We read with great interest the article by Sohn and associates, “Changes in Aqueous Concentrations of Various Cytokines after Intravitreal Triamcinolone versus Bevacizumb for Diabetic Macular Edema.” They reported that only aqueous vascular endothelial growth factor (VEGF) was decreased significantly after intravitreal bevacizumab (IVB) treatment, but that aqueous levels of interleukin (IL)-6, IL-8, interferon-induced protein-10, monocyte chemotactic protein (MCP)-1, and platelet-derived growth factor-AA were not affected by IVB treatment. Previously, Funk and associates also reported that IVB resulted in a significant decrease of VEGF and that all other cytokines, including IL-8 and MCP-1, were not affected in patients with diabetic macular edema (DME).
We obtained aqueous humor samples of an 84-year-old man with DME just before IVB and at the beginning of cataract surgery 1 week after IVB treatment. At baseline, the levels of inflammatory and angiogenic cytokines in aqueous were elevated in accordance with the findings of Sohn and associates (IL-6, 58.13 pg/mL; IL-8, 23.18 pg/mL; MCP-1, 2971.96 pg/mL; VEFG, 57.52 pg/mL). However, in contrast to previous reports, aqueous levels of IL-6, IL-8, MCP-1, and VEFG were decreased at 1 week after IVB treatment (IL-6, 31.82 pg/mL; IL-8, 12.00 pg/mL; MCP-1, 2221.52 pg/mL; VEFG, <3.00 pg/mL).

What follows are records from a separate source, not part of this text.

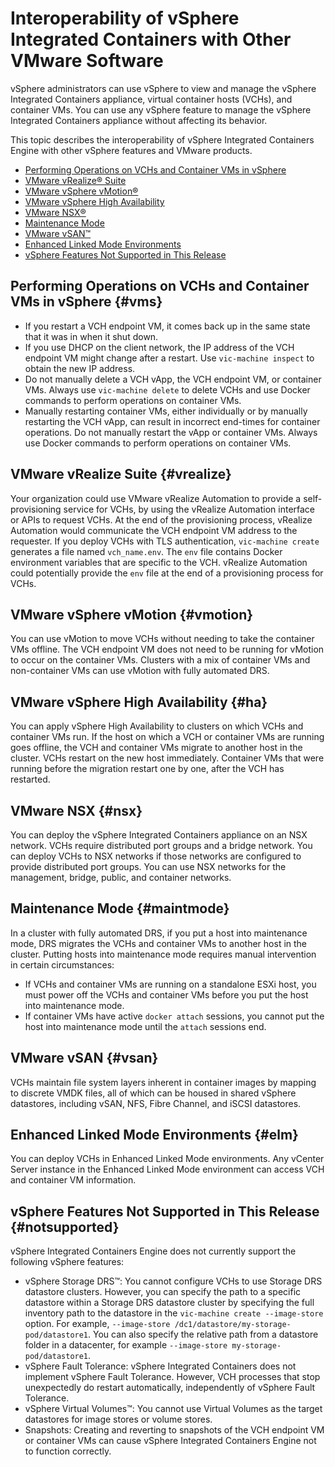 # Interoperability of vSphere Integrated Containers with Other VMware Software
vSphere administrators can use vSphere to view and manage the vSphere Integrated Containers appliance, virtual container hosts (VCHs), and container VMs. You can use any vSphere feature to manage the vSphere Integrated Containers appliance without affecting its behavior.

This topic describes the interoperability of vSphere Integrated Containers Engine with other vSphere features and VMware products. 

- [Performing Operations on VCHs and Container VMs in vSphere](#vms)
- [VMware vRealize&reg; Suite](#vrealize)
- [VMware vSphere vMotion&reg;](#vmotion)
- [VMware vSphere High Availability](#ha)
- [VMware NSX&reg;](#nsx)
- [Maintenance Mode](#maintmode)
- [VMware vSAN&trade;](#vsan)
- [Enhanced Linked Mode Environments](#elm)
- [vSphere Features Not Supported in This Release](#notsupported)

## Performing Operations on VCHs and Container VMs in vSphere {#vms}

- If you restart a VCH endpoint VM, it comes back up in the same state that it was in when it shut down. 
- If you use DHCP on the client network, the IP address of the VCH endpoint VM might change after a restart. Use `vic-machine inspect` to obtain the new IP address.
- Do not manually delete a VCH vApp, the VCH endpoint VM, or container VMs. Always use `vic-machine delete` to delete VCHs and use Docker commands to perform operations on container VMs.
- Manually restarting container VMs, either individually or by manually restarting the VCH vApp, can result in incorrect end-times for container operations. Do not manually restart the vApp or container VMs. Always use Docker commands to perform operations on container VMs.

## VMware vRealize Suite {#vrealize}
Your organization could use VMware vRealize Automation to provide a self-provisioning service  for VCHs, by using the vRealize Automation interface or APIs to request VCHs. At the end of the provisioning process, vRealize Automation would communicate the VCH endpoint VM address to the requester. If you deploy VCHs with TLS authentication, `vic-machine create` generates a file named `vch_name.env`. The `env` file contains Docker environment variables that are specific to the VCH. vRealize Automation could potentially provide the `env` file at the end of a provisioning process for VCHs.

## VMware vSphere vMotion {#vmotion}

You can use vMotion to move VCHs without needing to take the container VMs offline. The VCH endpoint VM does not need to be running for vMotion to occur on the container VMs. Clusters with a mix of container VMs and non-container VMs can use vMotion with fully automated DRS. 

## VMware vSphere High Availability {#ha}

You can apply vSphere High Availability to clusters on which VCHs and container VMs run. If the host on which a VCH or container VMs are running goes offline, the VCH and container VMs migrate to another host in the cluster. VCHs restart on the new host immediately. Container VMs that were running before the migration restart one by one, after the VCH has restarted.

## VMware NSX {#nsx}

You can deploy the vSphere Integrated Containers appliance on an NSX network. VCHs require distributed port groups and a bridge network. You can deploy VCHs to NSX networks if those networks are configured to provide distributed port groups. You can use NSX networks for the management, bridge, public, and container networks. 

## Maintenance Mode {#maintmode}

In a cluster with fully automated DRS, if you put a host into maintenance mode, DRS migrates the VCHs and container VMs to another host in the cluster. Putting hosts into maintenance mode requires manual intervention in certain circumstances:

- If VCHs and container VMs are running on a standalone ESXi host, you must power off the VCHs and container VMs before you put the host into maintenance mode.
- If container VMs have active `docker attach` sessions, you cannot put the host into maintenance mode until the `attach` sessions end. 

## VMware vSAN {#vsan}
VCHs maintain file system layers inherent in container images by mapping to discrete VMDK files, all of which can be housed in shared vSphere datastores, including vSAN, NFS, Fibre Channel, and iSCSI datastores.

## Enhanced Linked Mode Environments {#elm}
You can deploy VCHs in Enhanced Linked Mode environments. Any vCenter Server instance in the Enhanced Linked Mode environment can access VCH and container VM information.

## vSphere Features Not Supported in This Release {#notsupported}
vSphere Integrated Containers Engine does not currently support the following vSphere features:

- vSphere Storage DRS&trade;: You cannot configure VCHs to use Storage DRS datastore clusters. However, you can specify the path to a specific datastore within a Storage DRS datastore cluster by specifying the full inventory path to the datastore in the `vic-machine create --image-store` option. For example, `--image-store /dc1/datastore/my-storage-pod/datastore1`. You can also specify the relative path from a datastore folder in a datacenter, for example `--image-store my-storage-pod/datastore1`.
- vSphere Fault Tolerance: vSphere Integrated Containers does not implement vSphere Fault Tolerance. However, VCH processes that stop unexpectedly do restart automatically, independently of vSphere Fault Tolerance.
- vSphere Virtual Volumes&trade;: You cannot use Virtual Volumes as the target datastores for image stores or volume stores.
- Snapshots: Creating and reverting to snapshots of the VCH endpoint VM or container VMs can cause vSphere Integrated Containers Engine not to function correctly.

Previous reports evaluated aqueous samples at 4 weeks after IVB treatment, but we obtained the sample at 1 week after IVB treatment. Although it cannot be generalized because of single case, the results of this analysis definitely were different from those of previous reports. It could be presumed that inhibition of VEGF by IVB alters the associated cytokines acutely, but that associated cytokines are normalized by a complex feedback mechanism after some period. Because the aqueous levels of bevacizumab last for several weeks and because it can inhibit VEGF directly during this period, aqueous levels of VEGF remain decreased.

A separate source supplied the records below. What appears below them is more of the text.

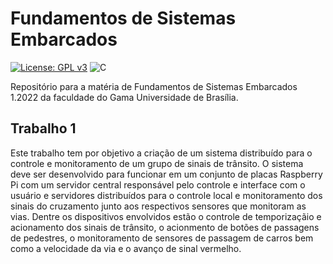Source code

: # Fundamentos de Sistemas Embarcados
[![License: GPL v3](https://img.shields.io/badge/License-GPLv3-blue.svg)](https://www.gnu.org/licenses/gpl-3.0)  ![C](https://img.shields.io/badge/Solutions-blue.svg?style=flat&logo=c) 

Repositório para a matéria de Fundamentos de Sistemas Embarcados 1.2022 da faculdade do Gama Universidade de Brasília.

## Trabalho 1

Este trabalho tem por objetivo a criação de um sistema distribuído para o controle e monitoramento de um grupo de sinais de trânsito. O sistema deve ser desenvolvido para funcionar em um conjunto de placas Raspberry Pi com um servidor central responsável pelo controle e interface com o usuário e servidores distribuídos para o controle local e monitoramento dos sinais do cruzamento junto aos respectivos sensores que monitoram as vias. Dentre os dispositivos envolvidos estão o controle de temporizaçãio e acionamento dos sinais de trânsito, o acionmento de botões de passagens de pedestres, o monitoramento de sensores de passagem de carros bem como a velocidade da via e o avanço de sinal vermelho.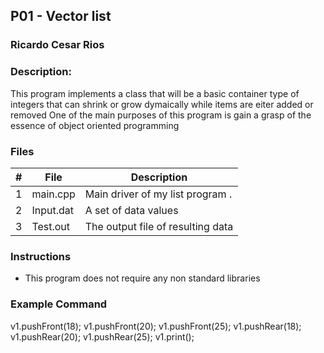 ## P01 - Vector list
### Ricardo Cesar Rios
### Description:

This program implements a class that will be a basic container type of integers that can shrink or grow dymaically while items are eiter added or removed
One of the main purposes of this program is gain a grasp of the essence of object oriented programming
### Files

|   #   | File     | Description                      |
| :---: | -------- | -------------------------------- |
|   1   | main.cpp | Main driver of my list program . |
|   2   | Input.dat| A set of data values             |
|   3   | Test.out | The output file of resulting data|

### Instructions

- This program does not require any non standard libraries

### Example Command

v1.pushFront(18);
v1.pushFront(20);
v1.pushFront(25);
v1.pushRear(18);
v1.pushRear(20);
v1.pushRear(25);
v1.print();

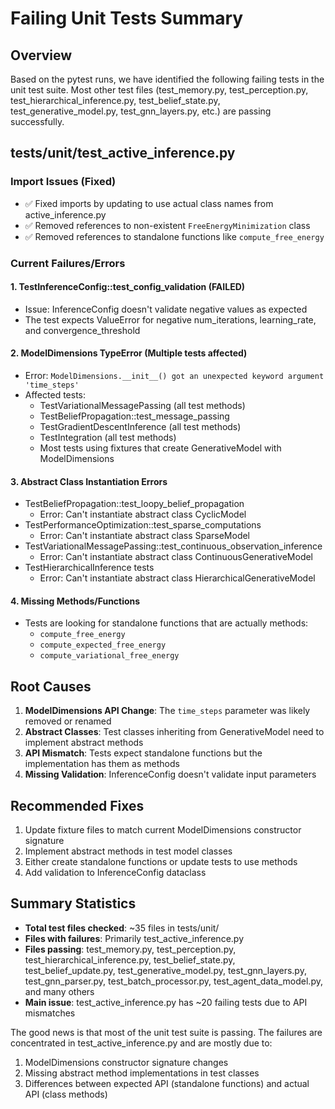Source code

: # Failing Unit Tests Summary

## Overview
Based on the pytest runs, we have identified the following failing tests in the unit test suite. Most other test files (test_memory.py, test_perception.py, test_hierarchical_inference.py, test_belief_state.py, test_generative_model.py, test_gnn_layers.py, etc.) are passing successfully.

## tests/unit/test_active_inference.py

### Import Issues (Fixed)
- ✅ Fixed imports by updating to use actual class names from active_inference.py
- ✅ Removed references to non-existent `FreeEnergyMinimization` class
- ✅ Removed references to standalone functions like `compute_free_energy`

### Current Failures/Errors

#### 1. TestInferenceConfig::test_config_validation (FAILED)
- Issue: InferenceConfig doesn't validate negative values as expected
- The test expects ValueError for negative num_iterations, learning_rate, and convergence_threshold

#### 2. ModelDimensions TypeError (Multiple tests affected)
- Error: `ModelDimensions.__init__() got an unexpected keyword argument 'time_steps'`
- Affected tests:
  - TestVariationalMessagePassing (all test methods)
  - TestBeliefPropagation::test_message_passing
  - TestGradientDescentInference (all test methods)
  - TestIntegration (all test methods)
  - Most tests using fixtures that create GenerativeModel with ModelDimensions

#### 3. Abstract Class Instantiation Errors
- TestBeliefPropagation::test_loopy_belief_propagation
  - Error: Can't instantiate abstract class CyclicModel
- TestPerformanceOptimization::test_sparse_computations
  - Error: Can't instantiate abstract class SparseModel
- TestVariationalMessagePassing::test_continuous_observation_inference
  - Error: Can't instantiate abstract class ContinuousGenerativeModel
- TestHierarchicalInference tests
  - Error: Can't instantiate abstract class HierarchicalGenerativeModel

#### 4. Missing Methods/Functions
- Tests are looking for standalone functions that are actually methods:
  - `compute_free_energy`
  - `compute_expected_free_energy`
  - `compute_variational_free_energy`

## Root Causes

1. **ModelDimensions API Change**: The `time_steps` parameter was likely removed or renamed
2. **Abstract Classes**: Test classes inheriting from GenerativeModel need to implement abstract methods
3. **API Mismatch**: Tests expect standalone functions but the implementation has them as methods
4. **Missing Validation**: InferenceConfig doesn't validate input parameters

## Recommended Fixes

1. Update fixture files to match current ModelDimensions constructor signature
2. Implement abstract methods in test model classes
3. Either create standalone functions or update tests to use methods
4. Add validation to InferenceConfig dataclass

## Summary Statistics

- **Total test files checked**: ~35 files in tests/unit/
- **Files with failures**: Primarily test_active_inference.py
- **Files passing**: test_memory.py, test_perception.py, test_hierarchical_inference.py, test_belief_state.py, test_belief_update.py, test_generative_model.py, test_gnn_layers.py, test_gnn_parser.py, test_batch_processor.py, test_agent_data_model.py, and many others
- **Main issue**: test_active_inference.py has ~20 failing tests due to API mismatches

The good news is that most of the unit test suite is passing. The failures are concentrated in test_active_inference.py and are mostly due to:
1. ModelDimensions constructor signature changes
2. Missing abstract method implementations in test classes
3. Differences between expected API (standalone functions) and actual API (class methods)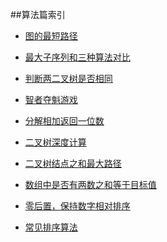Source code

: 
##算法篇索引

*   [图的最短路径](./Graph/WFS)

*   [最大子序列和三种算法对比](./MaxSubsequenceSum)

*   [判断两二叉树是否相同](./JudgeSameTree)

*   [智者夺魁游戏](./GeniusWin)

*   [分解相加返回一位数](./AddDigits)

*   [二叉树深度计算](./CalculateTreeDepth)

*   [二叉树结点之和最大路径](./FindMaxValueOfPath)

*   [数组中是否有两数之和等于目标值](./Two-sum)

*   [零后置，保持数字相对排序](./ZeroLast)

    <li><p class="blueJK"><a href="./Sort/Index">常见排序算法</a></p></li>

The underlying pathophysiology of DME is complicated and involves numerous interconnected pathways regulated by multifactorial feedback loops. Hyperglycemia causes the morphologic changes and mechanical disruption of blood vessels. This causes leakage of fluids into the surrounding tissues, and inflammatory responses are initiated with inflammatory mediators. This further facilitates the release of VEGF, and VEGF can induce leukostasis and can increase vascular permeability. Leukostasis directly can increase vascular permeability and can damage vascular endothelium by the release of numerous inflammatory cytokines. Therefore, an inflammation-induced breakdown of the blood-retinal barrier can be mediated by VEGF via binding to leukocytes and inducing their recruitment to the site of inflammation.

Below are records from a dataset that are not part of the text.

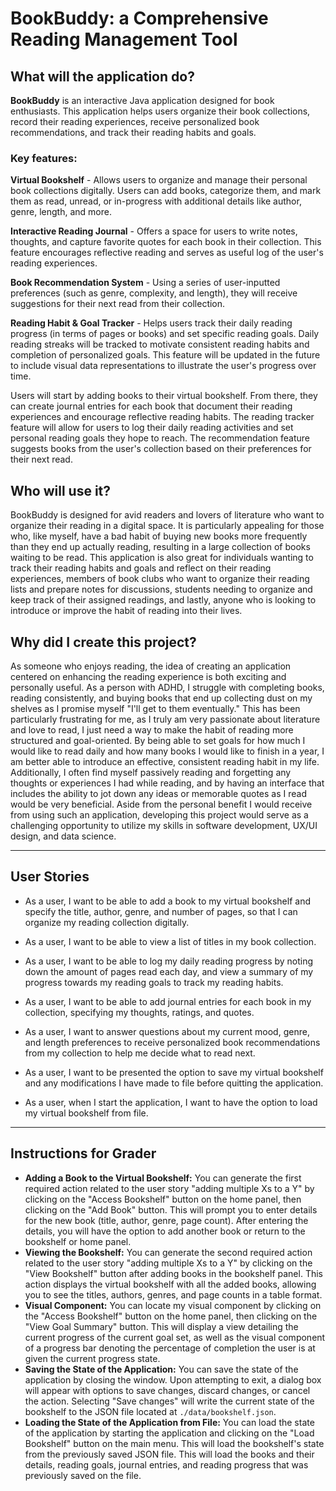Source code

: # BookBuddy: a Comprehensive Reading Management Tool

## What will the application do?

**BookBuddy** is an interactive Java application designed for book enthusiasts. This application helps users organize 
their book collections, record their reading experiences, receive personalized book recommendations, and track their 
reading habits and goals. 

### Key features:

**Virtual Bookshelf** - Allows users to organize and manage their personal book collections digitally. Users can add 
books, categorize them, and mark them as read, unread, or in-progress with additional details like author, genre,
length, and more.

**Interactive Reading Journal** - Offers a space for users to write notes, thoughts, and capture favorite quotes for 
each book in their collection. This feature encourages reflective reading and serves as useful log of the user's 
reading experiences.

**Book Recommendation System** - Using a series of user-inputted preferences (such as genre, complexity, and length), 
they will receive suggestions for their next read from their collection.

**Reading Habit & Goal Tracker** - Helps users track their daily reading progress (in terms of pages or books) and set 
specific reading goals. Daily reading streaks will be tracked to motivate consistent reading habits and completion of
personalized goals. This feature will be updated in the future to include visual data representations to illustrate 
the user's progress over time.

Users will start by adding books to their virtual bookshelf. From there, they can create journal entries for each book
that document their reading experiences and encourage reflective reading habits. The reading tracker feature will 
allow for users to log their daily reading activities and set personal reading goals they hope to reach. The 
recommendation feature suggests books from the user's collection based on their preferences for their next read.

## Who will use it?

BookBuddy is designed for avid readers and lovers of literature who want to organize their reading in a digital space.
It is particularly appealing for those who, like myself, have a bad habit of buying new books more frequently than they
end up actually reading, resulting in a large collection of books waiting to be read. This application is also great for 
individuals wanting to track their reading habits and goals and reflect on their reading experiences, members of book
clubs who want to organize their reading lists and prepare notes for discussions, students needing to organize and 
keep track of their assigned readings, and lastly, anyone who is looking to introduce or improve the habit of reading 
into their lives.

## Why did I create this project?

As someone who enjoys reading, the idea of creating an application centered on enhancing the reading experience is both
exciting and personally useful. As a person with ADHD, I struggle with completing books, reading consistently, and 
buying books that end up collecting dust on my shelves as I promise myself "I'll get to them eventually." This has been
particularly frustrating for me, as I truly am very passionate about literature and love to read, I just need a way to
make the habit of reading more structured and goal-oriented. By being able to set goals for how much I would like to
read daily and how many books I would like to finish in a year, I am better able to introduce an effective, consistent
reading habit in my life. Additionally, I often find myself passively reading and forgetting any thoughts or experiences
I had while reading, and by having an interface that includes the ability to jot down any ideas or memorable quotes as
I read would be very beneficial. Aside from the personal benefit I would receive from using such an application, 
developing this project would serve as a challenging opportunity to utilize my skills in software development, UX/UI 
design, and data science.

****

## User Stories

- As a user, I want to be able to add a book to my virtual bookshelf and specify the title, author, genre, and number 
of pages, so that I can organize my reading collection digitally.


- As a user, I want to be able to view a list of titles in my book collection.


- As a user, I want to be able to log my daily reading progress by noting down the amount of pages read each day, and 
view a summary of my progress towards my reading goals to track my reading habits.


- As a user, I want to be able to add journal entries for each book in my collection, specifying my thoughts, ratings, and
quotes.


- As a user, I want to answer questions about my current mood, genre, and length preferences to receive personalized
book recommendations from my collection to help me decide what to read next.

- As a user, I want to be presented the option to save my virtual bookshelf and any modifications I have made to file before quitting the application.

- As a user, when I start the application, I want to have the option to load my virtual bookshelf from file.

****

## Instructions for Grader

- **Adding a Book to the Virtual Bookshelf:** You can generate the first required action related to the user story "adding multiple Xs to a Y" by clicking on the "Access Bookshelf" button on the home panel, then clicking on the "Add Book" button. This will prompt you to enter details for the new book (title, author, genre, page count). After entering the details, you will have the option to add another book or return to the bookshelf or home panel.
- **Viewing the Bookshelf:** You can generate the second required action related to the user story "adding multiple Xs to a Y" by clicking on the "View Bookshelf" button after adding books in the bookshelf panel. This action displays the virtual bookshelf with all the added books, allowing you to see the titles, authors, genres, and page counts in a table format.
- **Visual Component:** You can locate my visual component by clicking on the "Access Bookshelf" button on the home panel, then clicking on the "View Goal Summary" button. This will display a view detailing the current progress of the current goal set, as well as the visual component of a progress bar denoting the percentage of completion the user is at given the current progress state. 
- **Saving the State of the Application:** You can save the state of the application by closing the window. Upon attempting to exit, a dialog box will appear with options to save changes, discard changes, or cancel the action. Selecting "Save changes" will write the current state of the bookshelf to the JSON file located at `./data/bookshelf.json`.
- **Loading the State of the Application from File:** You can load the state of the application by starting the application and clicking on the "Load Bookshelf" button on the main menu. This will load the bookshelf's state from the previously saved JSON file. This will load the books and their details, reading goals, journal entries, and reading progress that was previously saved on the file.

Associated cytokines other than VEGF also were decreased at 1 week after IVB treatment in our case, and so the assertion that IVB has no influence on other cytokines should be reconsidered. Inflammatory cytokines, including IL-6, IL-8, and MCP-1, may be affected acutely by IVB and may be normalized after some period. Future larger prospective studies are needed to determine the short-term effect of IVB on inflammatory cytokines and the timing when the cytokines were normalized after IVB in patients with DME.